- [TASK INPUT]:
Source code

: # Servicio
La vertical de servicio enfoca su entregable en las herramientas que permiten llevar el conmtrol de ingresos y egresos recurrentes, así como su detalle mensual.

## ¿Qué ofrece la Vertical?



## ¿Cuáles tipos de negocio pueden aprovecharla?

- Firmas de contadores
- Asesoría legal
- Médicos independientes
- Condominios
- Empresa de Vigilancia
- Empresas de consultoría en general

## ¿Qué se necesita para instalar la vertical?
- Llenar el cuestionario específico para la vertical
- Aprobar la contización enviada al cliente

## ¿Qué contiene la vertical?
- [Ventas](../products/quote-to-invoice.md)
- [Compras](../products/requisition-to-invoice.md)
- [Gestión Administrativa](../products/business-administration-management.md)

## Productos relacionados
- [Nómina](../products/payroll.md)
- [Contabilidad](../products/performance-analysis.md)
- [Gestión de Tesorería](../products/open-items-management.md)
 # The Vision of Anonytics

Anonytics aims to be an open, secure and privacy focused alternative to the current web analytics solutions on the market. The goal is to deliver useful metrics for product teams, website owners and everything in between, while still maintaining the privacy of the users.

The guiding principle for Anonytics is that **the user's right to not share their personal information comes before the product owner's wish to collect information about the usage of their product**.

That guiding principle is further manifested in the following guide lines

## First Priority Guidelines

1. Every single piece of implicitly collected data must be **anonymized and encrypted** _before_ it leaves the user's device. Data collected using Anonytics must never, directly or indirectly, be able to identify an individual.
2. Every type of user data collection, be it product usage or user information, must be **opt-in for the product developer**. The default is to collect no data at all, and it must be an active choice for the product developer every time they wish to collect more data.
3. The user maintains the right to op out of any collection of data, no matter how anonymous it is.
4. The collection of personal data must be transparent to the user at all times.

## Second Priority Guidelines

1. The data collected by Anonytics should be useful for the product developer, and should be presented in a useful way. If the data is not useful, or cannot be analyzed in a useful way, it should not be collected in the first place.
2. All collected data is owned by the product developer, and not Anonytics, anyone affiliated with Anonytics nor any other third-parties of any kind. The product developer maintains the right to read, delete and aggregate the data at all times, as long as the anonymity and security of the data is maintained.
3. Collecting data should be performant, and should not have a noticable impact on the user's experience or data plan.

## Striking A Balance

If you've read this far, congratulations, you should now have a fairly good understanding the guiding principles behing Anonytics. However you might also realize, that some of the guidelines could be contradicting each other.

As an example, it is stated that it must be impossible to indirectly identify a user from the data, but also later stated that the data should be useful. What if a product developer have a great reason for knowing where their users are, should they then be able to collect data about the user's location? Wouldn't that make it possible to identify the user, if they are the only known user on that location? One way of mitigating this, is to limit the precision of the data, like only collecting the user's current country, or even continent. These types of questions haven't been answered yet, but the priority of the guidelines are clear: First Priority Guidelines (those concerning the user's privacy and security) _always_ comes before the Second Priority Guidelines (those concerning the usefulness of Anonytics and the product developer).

...

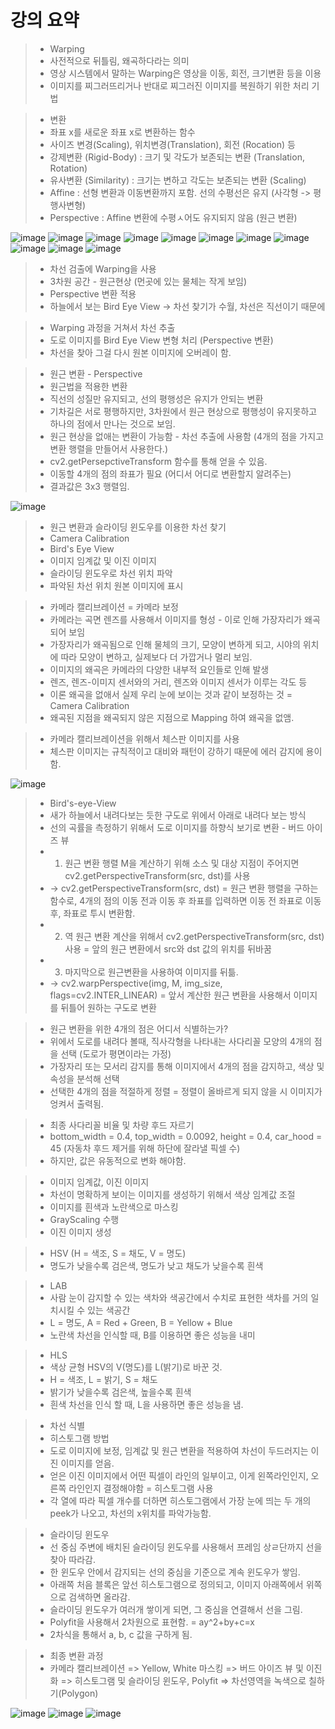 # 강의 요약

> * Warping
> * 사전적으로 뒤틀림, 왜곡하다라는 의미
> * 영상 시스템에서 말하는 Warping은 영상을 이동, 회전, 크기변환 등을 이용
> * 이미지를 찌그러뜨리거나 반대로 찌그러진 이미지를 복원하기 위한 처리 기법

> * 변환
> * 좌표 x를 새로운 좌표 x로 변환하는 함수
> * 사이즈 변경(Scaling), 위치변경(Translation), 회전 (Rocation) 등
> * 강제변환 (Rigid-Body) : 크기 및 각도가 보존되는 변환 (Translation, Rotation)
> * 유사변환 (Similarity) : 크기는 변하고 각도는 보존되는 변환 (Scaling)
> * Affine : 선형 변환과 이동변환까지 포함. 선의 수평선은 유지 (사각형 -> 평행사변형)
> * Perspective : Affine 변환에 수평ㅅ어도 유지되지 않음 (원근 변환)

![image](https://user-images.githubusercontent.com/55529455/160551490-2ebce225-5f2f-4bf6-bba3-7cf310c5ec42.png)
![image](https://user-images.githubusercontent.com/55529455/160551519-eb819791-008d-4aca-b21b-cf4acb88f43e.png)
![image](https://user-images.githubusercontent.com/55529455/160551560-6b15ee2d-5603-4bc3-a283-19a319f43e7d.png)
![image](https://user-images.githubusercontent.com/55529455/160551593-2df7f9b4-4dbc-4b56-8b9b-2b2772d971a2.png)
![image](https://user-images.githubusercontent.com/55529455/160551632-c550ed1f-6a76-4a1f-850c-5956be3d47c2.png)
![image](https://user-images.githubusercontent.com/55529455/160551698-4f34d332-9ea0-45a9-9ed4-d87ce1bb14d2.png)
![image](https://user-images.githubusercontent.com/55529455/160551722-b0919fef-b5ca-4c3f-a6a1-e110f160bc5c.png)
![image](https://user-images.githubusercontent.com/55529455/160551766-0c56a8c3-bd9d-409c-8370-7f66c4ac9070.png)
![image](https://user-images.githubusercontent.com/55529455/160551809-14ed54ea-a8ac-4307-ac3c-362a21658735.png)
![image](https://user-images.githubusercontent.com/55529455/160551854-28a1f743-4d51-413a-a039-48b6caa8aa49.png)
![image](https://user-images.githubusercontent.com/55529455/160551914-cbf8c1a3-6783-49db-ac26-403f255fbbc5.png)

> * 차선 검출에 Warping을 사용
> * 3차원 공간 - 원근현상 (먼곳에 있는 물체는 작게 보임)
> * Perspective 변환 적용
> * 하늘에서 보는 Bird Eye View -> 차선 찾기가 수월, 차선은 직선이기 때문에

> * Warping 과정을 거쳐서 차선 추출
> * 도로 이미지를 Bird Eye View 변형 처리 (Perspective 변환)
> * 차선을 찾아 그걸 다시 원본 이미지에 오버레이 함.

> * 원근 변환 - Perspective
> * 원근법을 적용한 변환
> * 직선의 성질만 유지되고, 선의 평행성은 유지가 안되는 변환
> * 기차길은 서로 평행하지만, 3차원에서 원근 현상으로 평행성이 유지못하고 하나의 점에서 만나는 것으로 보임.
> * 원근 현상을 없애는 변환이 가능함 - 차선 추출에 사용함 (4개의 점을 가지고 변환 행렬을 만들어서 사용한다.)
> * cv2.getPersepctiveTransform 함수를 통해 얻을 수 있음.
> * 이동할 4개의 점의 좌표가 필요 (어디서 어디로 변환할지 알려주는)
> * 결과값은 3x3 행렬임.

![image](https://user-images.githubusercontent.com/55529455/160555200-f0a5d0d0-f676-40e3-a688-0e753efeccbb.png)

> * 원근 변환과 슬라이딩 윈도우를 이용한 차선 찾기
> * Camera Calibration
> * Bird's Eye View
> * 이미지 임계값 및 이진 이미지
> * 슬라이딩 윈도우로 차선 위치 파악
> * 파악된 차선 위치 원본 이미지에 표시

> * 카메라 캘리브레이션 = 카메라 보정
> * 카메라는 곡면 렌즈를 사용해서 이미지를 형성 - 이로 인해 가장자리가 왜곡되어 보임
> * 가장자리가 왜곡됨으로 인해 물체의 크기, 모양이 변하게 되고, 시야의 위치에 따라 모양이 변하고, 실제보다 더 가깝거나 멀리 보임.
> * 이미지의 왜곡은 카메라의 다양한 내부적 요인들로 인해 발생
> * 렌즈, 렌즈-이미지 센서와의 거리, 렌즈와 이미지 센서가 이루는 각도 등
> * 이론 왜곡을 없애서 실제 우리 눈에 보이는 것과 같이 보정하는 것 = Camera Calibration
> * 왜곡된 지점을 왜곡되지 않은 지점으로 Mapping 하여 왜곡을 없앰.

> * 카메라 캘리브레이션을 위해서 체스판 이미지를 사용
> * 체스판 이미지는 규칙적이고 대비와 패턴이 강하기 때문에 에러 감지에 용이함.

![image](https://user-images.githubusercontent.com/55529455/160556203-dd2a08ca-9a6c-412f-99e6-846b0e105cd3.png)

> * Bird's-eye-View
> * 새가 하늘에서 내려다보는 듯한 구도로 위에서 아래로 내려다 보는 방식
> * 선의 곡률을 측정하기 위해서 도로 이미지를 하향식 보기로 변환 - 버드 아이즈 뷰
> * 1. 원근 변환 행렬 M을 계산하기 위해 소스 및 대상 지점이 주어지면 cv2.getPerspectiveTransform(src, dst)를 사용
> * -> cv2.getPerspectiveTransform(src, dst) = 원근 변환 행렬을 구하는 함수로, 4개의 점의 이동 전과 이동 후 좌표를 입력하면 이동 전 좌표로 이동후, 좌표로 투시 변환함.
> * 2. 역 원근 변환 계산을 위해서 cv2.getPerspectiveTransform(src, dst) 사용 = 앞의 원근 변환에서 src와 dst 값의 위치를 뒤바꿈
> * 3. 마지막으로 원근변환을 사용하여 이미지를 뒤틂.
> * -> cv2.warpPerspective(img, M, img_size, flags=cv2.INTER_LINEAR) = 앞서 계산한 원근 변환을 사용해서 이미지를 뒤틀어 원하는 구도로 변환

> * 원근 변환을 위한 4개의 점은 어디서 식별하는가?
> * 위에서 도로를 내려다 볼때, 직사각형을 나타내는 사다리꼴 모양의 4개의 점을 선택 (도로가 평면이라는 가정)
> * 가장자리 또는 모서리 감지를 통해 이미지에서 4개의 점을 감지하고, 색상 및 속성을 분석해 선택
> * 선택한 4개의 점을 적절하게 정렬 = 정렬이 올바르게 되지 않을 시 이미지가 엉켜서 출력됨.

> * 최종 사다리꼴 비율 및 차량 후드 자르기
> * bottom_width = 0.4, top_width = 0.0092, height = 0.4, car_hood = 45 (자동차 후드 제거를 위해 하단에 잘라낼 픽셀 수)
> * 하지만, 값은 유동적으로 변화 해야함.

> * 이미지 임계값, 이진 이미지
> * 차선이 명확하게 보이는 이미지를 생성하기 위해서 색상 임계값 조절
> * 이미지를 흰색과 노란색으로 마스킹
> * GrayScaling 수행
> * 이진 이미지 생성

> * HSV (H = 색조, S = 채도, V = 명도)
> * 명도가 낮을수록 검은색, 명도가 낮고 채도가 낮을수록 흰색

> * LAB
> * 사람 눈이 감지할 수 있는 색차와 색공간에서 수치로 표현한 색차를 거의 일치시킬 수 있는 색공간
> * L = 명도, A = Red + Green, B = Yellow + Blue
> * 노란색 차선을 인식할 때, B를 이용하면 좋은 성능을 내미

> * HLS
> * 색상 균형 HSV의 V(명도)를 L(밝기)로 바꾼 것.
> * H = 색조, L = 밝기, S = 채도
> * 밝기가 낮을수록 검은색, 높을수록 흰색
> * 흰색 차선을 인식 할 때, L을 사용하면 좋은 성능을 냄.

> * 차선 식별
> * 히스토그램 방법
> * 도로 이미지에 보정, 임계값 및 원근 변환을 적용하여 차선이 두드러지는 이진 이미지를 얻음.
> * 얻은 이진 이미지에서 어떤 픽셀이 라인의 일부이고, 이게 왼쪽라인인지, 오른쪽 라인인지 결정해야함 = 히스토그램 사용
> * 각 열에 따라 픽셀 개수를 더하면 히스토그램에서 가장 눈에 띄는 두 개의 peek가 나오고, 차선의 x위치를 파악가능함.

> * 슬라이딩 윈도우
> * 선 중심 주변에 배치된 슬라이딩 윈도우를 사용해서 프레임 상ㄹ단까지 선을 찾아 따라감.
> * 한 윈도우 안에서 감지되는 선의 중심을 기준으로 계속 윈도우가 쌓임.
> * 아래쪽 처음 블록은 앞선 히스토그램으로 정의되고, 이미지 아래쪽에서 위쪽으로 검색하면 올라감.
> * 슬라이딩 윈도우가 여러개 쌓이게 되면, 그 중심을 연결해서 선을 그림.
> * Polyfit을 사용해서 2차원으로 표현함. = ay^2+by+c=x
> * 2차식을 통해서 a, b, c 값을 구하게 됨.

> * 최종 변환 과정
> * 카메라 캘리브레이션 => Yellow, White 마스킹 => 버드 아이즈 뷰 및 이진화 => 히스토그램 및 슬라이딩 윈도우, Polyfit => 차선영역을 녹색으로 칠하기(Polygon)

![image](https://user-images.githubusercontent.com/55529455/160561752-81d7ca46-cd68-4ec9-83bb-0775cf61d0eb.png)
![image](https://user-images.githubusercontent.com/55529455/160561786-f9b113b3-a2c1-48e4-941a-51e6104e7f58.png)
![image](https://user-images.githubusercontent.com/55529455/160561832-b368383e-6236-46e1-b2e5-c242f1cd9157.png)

- [YOUR TASK]: Out of the listing above, reproduce exactly the lines from the one with "변환 - Perspective" up to and including the one with "및 차량 후드 자르기".

- [ANSWER TO THIS PROBLEM]:
> * 원근 변환 - Perspective
> * 원근법을 적용한 변환
> * 직선의 성질만 유지되고, 선의 평행성은 유지가 안되는 변환
> * 기차길은 서로 평행하지만, 3차원에서 원근 현상으로 평행성이 유지못하고 하나의 점에서 만나는 것으로 보임.
> * 원근 현상을 없애는 변환이 가능함 - 차선 추출에 사용함 (4개의 점을 가지고 변환 행렬을 만들어서 사용한다.)
> * cv2.getPersepctiveTransform 함수를 통해 얻을 수 있음.
> * 이동할 4개의 점의 좌표가 필요 (어디서 어디로 변환할지 알려주는)
> * 결과값은 3x3 행렬임.

![image](https://user-images.githubusercontent.com/55529455/160555200-f0a5d0d0-f676-40e3-a688-0e753efeccbb.png)

> * 원근 변환과 슬라이딩 윈도우를 이용한 차선 찾기
> * Camera Calibration
> * Bird's Eye View
> * 이미지 임계값 및 이진 이미지
> * 슬라이딩 윈도우로 차선 위치 파악
> * 파악된 차선 위치 원본 이미지에 표시

> * 카메라 캘리브레이션 = 카메라 보정
> * 카메라는 곡면 렌즈를 사용해서 이미지를 형성 - 이로 인해 가장자리가 왜곡되어 보임
> * 가장자리가 왜곡됨으로 인해 물체의 크기, 모양이 변하게 되고, 시야의 위치에 따라 모양이 변하고, 실제보다 더 가깝거나 멀리 보임.
> * 이미지의 왜곡은 카메라의 다양한 내부적 요인들로 인해 발생
> * 렌즈, 렌즈-이미지 센서와의 거리, 렌즈와 이미지 센서가 이루는 각도 등
> * 이론 왜곡을 없애서 실제 우리 눈에 보이는 것과 같이 보정하는 것 = Camera Calibration
> * 왜곡된 지점을 왜곡되지 않은 지점으로 Mapping 하여 왜곡을 없앰.

> * 카메라 캘리브레이션을 위해서 체스판 이미지를 사용
> * 체스판 이미지는 규칙적이고 대비와 패턴이 강하기 때문에 에러 감지에 용이함.

![image](https://user-images.githubusercontent.com/55529455/160556203-dd2a08ca-9a6c-412f-99e6-846b0e105cd3.png)

> * Bird's-eye-View
> * 새가 하늘에서 내려다보는 듯한 구도로 위에서 아래로 내려다 보는 방식
> * 선의 곡률을 측정하기 위해서 도로 이미지를 하향식 보기로 변환 - 버드 아이즈 뷰
> * 1. 원근 변환 행렬 M을 계산하기 위해 소스 및 대상 지점이 주어지면 cv2.getPerspectiveTransform(src, dst)를 사용
> * -> cv2.getPerspectiveTransform(src, dst) = 원근 변환 행렬을 구하는 함수로, 4개의 점의 이동 전과 이동 후 좌표를 입력하면 이동 전 좌표로 이동후, 좌표로 투시 변환함.
> * 2. 역 원근 변환 계산을 위해서 cv2.getPerspectiveTransform(src, dst) 사용 = 앞의 원근 변환에서 src와 dst 값의 위치를 뒤바꿈
> * 3. 마지막으로 원근변환을 사용하여 이미지를 뒤틂.
> * -> cv2.warpPerspective(img, M, img_size, flags=cv2.INTER_LINEAR) = 앞서 계산한 원근 변환을 사용해서 이미지를 뒤틀어 원하는 구도로 변환

> * 원근 변환을 위한 4개의 점은 어디서 식별하는가?
> * 위에서 도로를 내려다 볼때, 직사각형을 나타내는 사다리꼴 모양의 4개의 점을 선택 (도로가 평면이라는 가정)
> * 가장자리 또는 모서리 감지를 통해 이미지에서 4개의 점을 감지하고, 색상 및 속성을 분석해 선택
> * 선택한 4개의 점을 적절하게 정렬 = 정렬이 올바르게 되지 않을 시 이미지가 엉켜서 출력됨.

> * 최종 사다리꼴 비율 및 차량 후드 자르기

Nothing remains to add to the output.